§ **Requirement**
In the answer, each line of the listing should appear again unchanged.

§ **Available data**
'''
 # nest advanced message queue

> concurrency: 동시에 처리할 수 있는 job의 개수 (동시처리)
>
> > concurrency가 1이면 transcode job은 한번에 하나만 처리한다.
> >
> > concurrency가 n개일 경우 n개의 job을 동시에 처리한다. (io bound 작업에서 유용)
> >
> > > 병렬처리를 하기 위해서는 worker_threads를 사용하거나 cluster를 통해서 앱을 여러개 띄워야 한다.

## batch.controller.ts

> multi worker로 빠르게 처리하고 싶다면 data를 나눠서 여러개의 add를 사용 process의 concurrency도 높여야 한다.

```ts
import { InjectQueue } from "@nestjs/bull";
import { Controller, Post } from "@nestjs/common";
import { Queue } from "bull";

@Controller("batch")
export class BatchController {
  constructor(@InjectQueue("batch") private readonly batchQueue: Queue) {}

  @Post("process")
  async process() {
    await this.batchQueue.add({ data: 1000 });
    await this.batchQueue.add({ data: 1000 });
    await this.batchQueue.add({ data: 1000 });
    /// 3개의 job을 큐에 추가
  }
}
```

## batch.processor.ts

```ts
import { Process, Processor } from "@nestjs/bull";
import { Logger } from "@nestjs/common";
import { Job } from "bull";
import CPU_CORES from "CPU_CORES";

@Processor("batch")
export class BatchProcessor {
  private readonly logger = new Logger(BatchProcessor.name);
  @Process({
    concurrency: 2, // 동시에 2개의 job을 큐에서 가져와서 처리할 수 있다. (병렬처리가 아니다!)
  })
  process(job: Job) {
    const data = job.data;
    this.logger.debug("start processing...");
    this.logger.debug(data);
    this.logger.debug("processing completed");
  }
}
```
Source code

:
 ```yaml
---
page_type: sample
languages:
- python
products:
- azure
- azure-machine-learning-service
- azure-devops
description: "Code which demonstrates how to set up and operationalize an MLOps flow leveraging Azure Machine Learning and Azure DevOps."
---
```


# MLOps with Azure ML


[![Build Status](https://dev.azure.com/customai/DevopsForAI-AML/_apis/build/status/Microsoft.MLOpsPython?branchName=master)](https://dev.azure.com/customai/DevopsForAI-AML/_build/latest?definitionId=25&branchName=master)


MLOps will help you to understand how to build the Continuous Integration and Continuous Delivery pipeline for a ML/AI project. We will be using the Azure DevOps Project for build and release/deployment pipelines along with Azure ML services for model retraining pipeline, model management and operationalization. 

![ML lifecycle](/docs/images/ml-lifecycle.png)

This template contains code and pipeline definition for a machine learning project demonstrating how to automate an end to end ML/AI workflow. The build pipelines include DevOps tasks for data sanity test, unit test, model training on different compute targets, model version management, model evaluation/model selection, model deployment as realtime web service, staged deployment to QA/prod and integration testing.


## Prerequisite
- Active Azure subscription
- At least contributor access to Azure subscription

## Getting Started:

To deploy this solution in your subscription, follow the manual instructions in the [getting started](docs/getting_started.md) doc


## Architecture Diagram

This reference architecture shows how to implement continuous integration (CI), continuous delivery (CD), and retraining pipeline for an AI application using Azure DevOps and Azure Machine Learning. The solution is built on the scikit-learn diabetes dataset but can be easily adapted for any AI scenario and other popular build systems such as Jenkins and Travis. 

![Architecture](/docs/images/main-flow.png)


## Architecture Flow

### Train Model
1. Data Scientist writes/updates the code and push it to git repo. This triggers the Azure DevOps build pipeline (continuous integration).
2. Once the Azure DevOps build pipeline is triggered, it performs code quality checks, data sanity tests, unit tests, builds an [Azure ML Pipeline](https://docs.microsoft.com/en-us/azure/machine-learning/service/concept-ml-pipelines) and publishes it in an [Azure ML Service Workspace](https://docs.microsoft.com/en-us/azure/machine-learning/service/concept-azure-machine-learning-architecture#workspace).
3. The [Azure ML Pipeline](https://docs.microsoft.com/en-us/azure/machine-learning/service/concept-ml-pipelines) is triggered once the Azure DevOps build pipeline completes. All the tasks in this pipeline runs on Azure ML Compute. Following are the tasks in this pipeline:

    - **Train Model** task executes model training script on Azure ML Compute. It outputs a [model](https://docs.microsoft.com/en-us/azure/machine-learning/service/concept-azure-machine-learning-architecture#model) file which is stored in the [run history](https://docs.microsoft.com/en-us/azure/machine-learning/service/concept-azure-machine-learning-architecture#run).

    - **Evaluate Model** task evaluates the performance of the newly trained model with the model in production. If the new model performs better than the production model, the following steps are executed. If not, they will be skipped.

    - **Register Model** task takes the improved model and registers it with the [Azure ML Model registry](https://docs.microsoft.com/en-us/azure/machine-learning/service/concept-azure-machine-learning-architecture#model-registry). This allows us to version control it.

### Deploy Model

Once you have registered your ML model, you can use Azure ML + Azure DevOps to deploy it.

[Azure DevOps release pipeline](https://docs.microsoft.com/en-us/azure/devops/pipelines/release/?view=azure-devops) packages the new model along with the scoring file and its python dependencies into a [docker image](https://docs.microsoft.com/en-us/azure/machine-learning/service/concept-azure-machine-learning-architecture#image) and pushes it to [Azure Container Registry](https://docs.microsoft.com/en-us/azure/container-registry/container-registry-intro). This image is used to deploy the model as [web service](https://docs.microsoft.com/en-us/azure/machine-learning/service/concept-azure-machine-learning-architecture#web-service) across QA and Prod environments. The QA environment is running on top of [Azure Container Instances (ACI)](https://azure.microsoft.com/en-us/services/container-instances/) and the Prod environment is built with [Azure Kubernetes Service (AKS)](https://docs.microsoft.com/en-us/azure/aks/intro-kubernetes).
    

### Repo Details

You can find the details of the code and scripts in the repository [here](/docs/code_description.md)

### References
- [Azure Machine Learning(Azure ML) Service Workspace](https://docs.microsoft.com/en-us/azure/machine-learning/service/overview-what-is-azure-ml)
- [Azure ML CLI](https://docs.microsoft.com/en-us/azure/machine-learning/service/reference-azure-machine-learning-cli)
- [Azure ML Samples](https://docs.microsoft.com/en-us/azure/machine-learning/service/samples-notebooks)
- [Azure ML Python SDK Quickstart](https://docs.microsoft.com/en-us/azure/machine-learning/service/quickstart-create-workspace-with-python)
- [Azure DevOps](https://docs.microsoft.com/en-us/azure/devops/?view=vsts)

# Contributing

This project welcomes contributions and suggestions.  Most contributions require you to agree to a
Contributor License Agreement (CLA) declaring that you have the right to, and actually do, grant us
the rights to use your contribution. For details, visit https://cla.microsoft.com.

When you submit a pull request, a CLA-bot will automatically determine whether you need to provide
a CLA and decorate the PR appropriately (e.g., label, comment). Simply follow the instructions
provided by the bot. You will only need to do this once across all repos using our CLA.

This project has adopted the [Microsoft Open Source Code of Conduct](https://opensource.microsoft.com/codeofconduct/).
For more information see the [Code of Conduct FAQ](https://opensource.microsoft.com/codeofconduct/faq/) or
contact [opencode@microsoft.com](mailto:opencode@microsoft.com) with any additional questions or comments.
'''
§ **Exercise answer**
 # nest advanced message queue

> concurrency: 동시에 처리할 수 있는 job의 개수 (동시처리)
>
> > concurrency가 1이면 transcode job은 한번에 하나만 처리한다.
> >
> > concurrency가 n개일 경우 n개의 job을 동시에 처리한다. (io bound 작업에서 유용)
> >
> > > 병렬처리를 하기 위해서는 worker_threads를 사용하거나 cluster를 통해서 앱을 여러개 띄워야 한다.

## batch.controller.ts

> multi worker로 빠르게 처리하고 싶다면 data를 나눠서 여러개의 add를 사용 process의 concurrency도 높여야 한다.

```ts
import { InjectQueue } from "@nestjs/bull";
import { Controller, Post } from "@nestjs/common";
import { Queue } from "bull";

@Controller("batch")
export class BatchController {
  constructor(@InjectQueue("batch") private readonly batchQueue: Queue) {}

  @Post("process")
  async process() {
    await this.batchQueue.add({ data: 1000 });
    await this.batchQueue.add({ data: 1000 });
    await this.batchQueue.add({ data: 1000 });
    /// 3개의 job을 큐에 추가
  }
}
```

## batch.processor.ts

```ts
import { Process, Processor } from "@nestjs/bull";
import { Logger } from "@nestjs/common";
import { Job } from "bull";
import CPU_CORES from "CPU_CORES";

@Processor("batch")
export class BatchProcessor {
  private readonly logger = new Logger(BatchProcessor.name);
  @Process({
    concurrency: 2, // 동시에 2개의 job을 큐에서 가져와서 처리할 수 있다. (병렬처리가 아니다!)
  })
  process(job: Job) {
    const data = job.data;
    this.logger.debug("start processing...");
    this.logger.debug(data);
    this.logger.debug("processing completed");
  }
}
```
Source code

:
 ```yaml
---
page_type: sample
languages:
- python
products:
- azure
- azure-machine-learning-service
- azure-devops
description: "Code which demonstrates how to set up and operationalize an MLOps flow leveraging Azure Machine Learning and Azure DevOps."
---
```


# MLOps with Azure ML


[![Build Status](https://dev.azure.com/customai/DevopsForAI-AML/_apis/build/status/Microsoft.MLOpsPython?branchName=master)](https://dev.azure.com/customai/DevopsForAI-AML/_build/latest?definitionId=25&branchName=master)


MLOps will help you to understand how to build the Continuous Integration and Continuous Delivery pipeline for a ML/AI project. We will be using the Azure DevOps Project for build and release/deployment pipelines along with Azure ML services for model retraining pipeline, model management and operationalization. 

![ML lifecycle](/docs/images/ml-lifecycle.png)

This template contains code and pipeline definition for a machine learning project demonstrating how to automate an end to end ML/AI workflow. The build pipelines include DevOps tasks for data sanity test, unit test, model training on different compute targets, model version management, model evaluation/model selection, model deployment as realtime web service, staged deployment to QA/prod and integration testing.


## Prerequisite
- Active Azure subscription
- At least contributor access to Azure subscription

## Getting Started:

To deploy this solution in your subscription, follow the manual instructions in the [getting started](docs/getting_started.md) doc


## Architecture Diagram

This reference architecture shows how to implement continuous integration (CI), continuous delivery (CD), and retraining pipeline for an AI application using Azure DevOps and Azure Machine Learning. The solution is built on the scikit-learn diabetes dataset but can be easily adapted for any AI scenario and other popular build systems such as Jenkins and Travis. 

![Architecture](/docs/images/main-flow.png)


## Architecture Flow

### Train Model
1. Data Scientist writes/updates the code and push it to git repo. This triggers the Azure DevOps build pipeline (continuous integration).
2. Once the Azure DevOps build pipeline is triggered, it performs code quality checks, data sanity tests, unit tests, builds an [Azure ML Pipeline](https://docs.microsoft.com/en-us/azure/machine-learning/service/concept-ml-pipelines) and publishes it in an [Azure ML Service Workspace](https://docs.microsoft.com/en-us/azure/machine-learning/service/concept-azure-machine-learning-architecture#workspace).
3. The [Azure ML Pipeline](https://docs.microsoft.com/en-us/azure/machine-learning/service/concept-ml-pipelines) is triggered once the Azure DevOps build pipeline completes. All the tasks in this pipeline runs on Azure ML Compute. Following are the tasks in this pipeline:

    - **Train Model** task executes model training script on Azure ML Compute. It outputs a [model](https://docs.microsoft.com/en-us/azure/machine-learning/service/concept-azure-machine-learning-architecture#model) file which is stored in the [run history](https://docs.microsoft.com/en-us/azure/machine-learning/service/concept-azure-machine-learning-architecture#run).

    - **Evaluate Model** task evaluates the performance of the newly trained model with the model in production. If the new model performs better than the production model, the following steps are executed. If not, they will be skipped.

    - **Register Model** task takes the improved model and registers it with the [Azure ML Model registry](https://docs.microsoft.com/en-us/azure/machine-learning/service/concept-azure-machine-learning-architecture#model-registry). This allows us to version control it.

### Deploy Model

Once you have registered your ML model, you can use Azure ML + Azure DevOps to deploy it.

[Azure DevOps release pipeline](https://docs.microsoft.com/en-us/azure/devops/pipelines/release/?view=azure-devops) packages the new model along with the scoring file and its python dependencies into a [docker image](https://docs.microsoft.com/en-us/azure/machine-learning/service/concept-azure-machine-learning-architecture#image) and pushes it to [Azure Container Registry](https://docs.microsoft.com/en-us/azure/container-registry/container-registry-intro). This image is used to deploy the model as [web service](https://docs.microsoft.com/en-us/azure/machine-learning/service/concept-azure-machine-learning-architecture#web-service) across QA and Prod environments. The QA environment is running on top of [Azure Container Instances (ACI)](https://azure.microsoft.com/en-us/services/container-instances/) and the Prod environment is built with [Azure Kubernetes Service (AKS)](https://docs.microsoft.com/en-us/azure/aks/intro-kubernetes).
    

### Repo Details

You can find the details of the code and scripts in the repository [here](/docs/code_description.md)

### References
- [Azure Machine Learning(Azure ML) Service Workspace](https://docs.microsoft.com/en-us/azure/machine-learning/service/overview-what-is-azure-ml)
- [Azure ML CLI](https://docs.microsoft.com/en-us/azure/machine-learning/service/reference-azure-machine-learning-cli)
- [Azure ML Samples](https://docs.microsoft.com/en-us/azure/machine-learning/service/samples-notebooks)
- [Azure ML Python SDK Quickstart](https://docs.microsoft.com/en-us/azure/machine-learning/service/quickstart-create-workspace-with-python)
- [Azure DevOps](https://docs.microsoft.com/en-us/azure/devops/?view=vsts)

# Contributing

This project welcomes contributions and suggestions.  Most contributions require you to agree to a
Contributor License Agreement (CLA) declaring that you have the right to, and actually do, grant us
the rights to use your contribution. For details, visit https://cla.microsoft.com.

When you submit a pull request, a CLA-bot will automatically determine whether you need to provide
a CLA and decorate the PR appropriately (e.g., label, comment). Simply follow the instructions
provided by the bot. You will only need to do this once across all repos using our CLA.

This project has adopted the [Microsoft Open Source Code of Conduct](https://opensource.microsoft.com/codeofconduct/).
For more information see the [Code of Conduct FAQ](https://opensource.microsoft.com/codeofconduct/faq/) or
contact [opencode@microsoft.com](mailto:opencode@microsoft.com) with any additional questions or comments.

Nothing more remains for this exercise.